[TO DO] Reproduce the records precisely. Omit every picture.

[AVAILABLE RECORDS]
··········
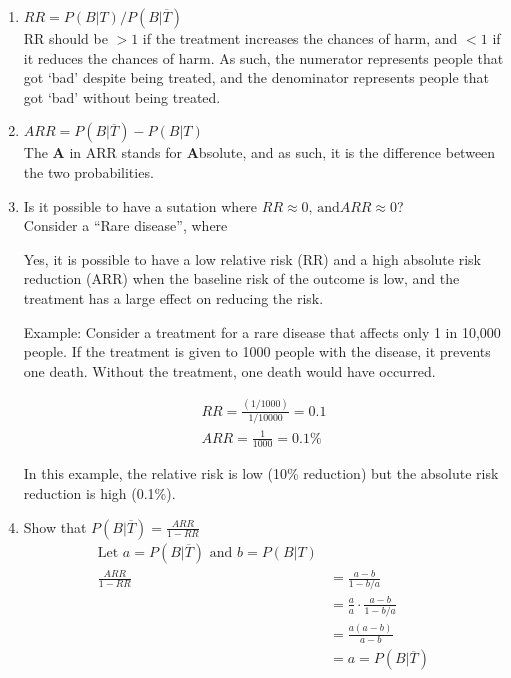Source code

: \documentclass{article}
\begin{document}
\begin{enumerate}[label=\alph*)]
    \item \(RR = P(B \vert T) / P(B \vert \overline{T})\) \\
          RR should be \(> 1\) if the treatment increases the chances of harm, and \(< 1\) if it reduces the chances of harm.
          As such, the numerator represents people that got `bad' despite being treated, and the denominator represents people that got `bad' without being treated.
    \item \(ARR = P(B \vert \overline{T}) - P(B \vert T)\) \\
          The \textbf{A} in ARR stands for \textbf{A}bsolute, and as such, it is the difference between the two probabilities.
    \item Is it possible to have a sutation where \(RR \approx 0 \text{, and} ARR \approx 0\)? \\
          Consider a ``Rare disease'', where

          Yes, it is possible to have a low relative risk (RR) and a high absolute risk reduction (ARR) when the baseline risk of the outcome is low, and the treatment has a large effect on reducing the risk.

          Example: Consider a treatment for a rare disease that affects only 1 in 10,000 people. If the treatment is given to 1000 people with the disease, it prevents one death. Without the treatment, one death would have occurred.

          \begin{align*}
              RR = \frac{(1/1000)}{1/10000} = 0.1 \\
              ARR = \frac{1}{1000} = 0.1\%
          \end{align*}

          In this example, the relative risk is low (10\% reduction) but the absolute risk reduction is high (0.1\%).

    \item Show that \(P(B \vert \overline{T}) = \frac{ARR}{1-RR}\)
          \begin{align*}
              \text{Let } a = P(B \vert \overline{T}) \text{ and } b = P(B \vert T) \\
              \frac{
                  ARR
              }{
                  1-RR
              } & = \frac{a - b}{ 1 - b/a}                                          \\
                & = \frac{a}{a} \cdot \frac{a-b}{1 - b/a}                           \\
                & = \frac{a(a-b)}{a-b}                                              \\
                & = a =P(B \vert \overline{T})
          \end{align*}
\end{enumerate}
\end{document}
··········
[YOUR RESPONSE]
Source code

: \documentclass{article}
\begin{document}
\begin{enumerate}[label=\alph*)]
    \item \(RR = P(B \vert T) / P(B \vert \overline{T})\) \\
          RR should be \(> 1\) if the treatment increases the chances of harm, and \(< 1\) if it reduces the chances of harm.
          As such, the numerator represents people that got `bad' despite being treated, and the denominator represents people that got `bad' without being treated.
    \item \(ARR = P(B \vert \overline{T}) - P(B \vert T)\) \\
          The \textbf{A} in ARR stands for \textbf{A}bsolute, and as such, it is the difference between the two probabilities.
    \item Is it possible to have a sutation where \(RR \approx 0 \text{, and} ARR \approx 0\)? \\
          Consider a ``Rare disease'', where

          Yes, it is possible to have a low relative risk (RR) and a high absolute risk reduction (ARR) when the baseline risk of the outcome is low, and the treatment has a large effect on reducing the risk.

          Example: Consider a treatment for a rare disease that affects only 1 in 10,000 people. If the treatment is given to 1000 people with the disease, it prevents one death. Without the treatment, one death would have occurred.

          \begin{align*}
              RR = \frac{(1/1000)}{1/10000} = 0.1 \\
              ARR = \frac{1}{1000} = 0.1\%
          \end{align*}

          In this example, the relative risk is low (10\% reduction) but the absolute risk reduction is high (0.1\%).

    \item Show that \(P(B \vert \overline{T}) = \frac{ARR}{1-RR}\)
          \begin{align*}
              \text{Let } a = P(B \vert \overline{T}) \text{ and } b = P(B \vert T) \\
              \frac{
                  ARR
              }{
                  1-RR
              } & = \frac{a - b}{ 1 - b/a}                                          \\
                & = \frac{a}{a} \cdot \frac{a-b}{1 - b/a}                           \\
                & = \frac{a(a-b)}{a-b}                                              \\
                & = a =P(B \vert \overline{T})
          \end{align*}
\end{enumerate}
\end{document}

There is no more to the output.